Speaking of Sri Lanka’s commitment made in Geneva in September, Swire stated the government was amidst making several proposals for the mechanism, which were most likely to be reviewed and discussed with the United Nations High Commissioner for Human Rights Zeid Ra’ad al Hussein during his visit to Sri Lanka this year.
“There is a lot of work going on to come up with some kind of solution to get things going. It will be a Sri Lankan process with an international element, but what that means remains to be discussed and seen.

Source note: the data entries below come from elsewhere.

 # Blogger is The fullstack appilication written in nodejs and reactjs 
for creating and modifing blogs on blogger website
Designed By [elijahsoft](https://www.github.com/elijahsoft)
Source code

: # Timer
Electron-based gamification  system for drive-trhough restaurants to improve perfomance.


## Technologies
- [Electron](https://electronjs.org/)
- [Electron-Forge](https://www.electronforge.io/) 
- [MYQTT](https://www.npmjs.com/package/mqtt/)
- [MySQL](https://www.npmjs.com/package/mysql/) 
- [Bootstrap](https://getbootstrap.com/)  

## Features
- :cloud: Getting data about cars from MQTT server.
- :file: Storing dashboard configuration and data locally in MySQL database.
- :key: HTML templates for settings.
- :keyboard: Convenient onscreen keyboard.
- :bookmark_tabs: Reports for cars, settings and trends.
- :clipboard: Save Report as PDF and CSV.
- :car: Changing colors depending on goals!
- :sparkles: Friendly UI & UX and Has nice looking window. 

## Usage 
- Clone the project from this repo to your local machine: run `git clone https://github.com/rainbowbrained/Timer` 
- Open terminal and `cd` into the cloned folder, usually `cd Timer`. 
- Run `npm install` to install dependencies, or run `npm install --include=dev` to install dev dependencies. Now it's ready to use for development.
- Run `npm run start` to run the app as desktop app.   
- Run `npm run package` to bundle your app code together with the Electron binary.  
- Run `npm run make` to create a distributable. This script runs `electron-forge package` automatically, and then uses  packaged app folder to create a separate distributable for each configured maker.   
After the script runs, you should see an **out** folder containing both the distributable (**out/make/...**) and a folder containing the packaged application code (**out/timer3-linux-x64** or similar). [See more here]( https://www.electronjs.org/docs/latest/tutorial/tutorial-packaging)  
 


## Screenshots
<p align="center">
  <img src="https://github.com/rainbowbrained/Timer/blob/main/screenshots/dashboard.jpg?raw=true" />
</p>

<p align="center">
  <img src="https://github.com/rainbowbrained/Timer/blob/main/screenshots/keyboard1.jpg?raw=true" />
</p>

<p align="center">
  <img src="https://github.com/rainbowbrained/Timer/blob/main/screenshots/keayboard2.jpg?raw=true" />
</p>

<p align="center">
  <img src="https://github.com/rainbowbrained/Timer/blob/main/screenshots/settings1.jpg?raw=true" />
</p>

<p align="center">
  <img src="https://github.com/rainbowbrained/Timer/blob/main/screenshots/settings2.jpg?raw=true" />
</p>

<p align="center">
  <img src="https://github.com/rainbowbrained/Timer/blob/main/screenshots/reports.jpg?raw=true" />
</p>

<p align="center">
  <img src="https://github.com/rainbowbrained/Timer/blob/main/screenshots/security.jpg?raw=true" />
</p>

It is not an international system that is being imposed on Sri Lanka,” Swire said during a press conference at the end of his three day visit.
The British Minister who visited the Northern Province said there was some concern about the pace of land held by the military being returned.
“Even though a considerable amount of land has been released to civilians, there are huge expectations from this government to move quicker. The pace of land being returned will accelerate in the future. I believe the land that is returned should be in good condition, which will allow normal community lives to start up again,” he said.
Swire also promised Britain’s assistance in addressing international issues on human and labour rights, several criteria’s which needed to be fulfilled, before the country applied for the European GSP scheme.
Britain was eager to re-engage in the Defence sector, where it would provide the Sri Lankan armed forces training on how to operate within a democratic system. Discussions with the Prime Minister also revealed the Sri Lankan forces would take an initiative in international peacekeeping in the future.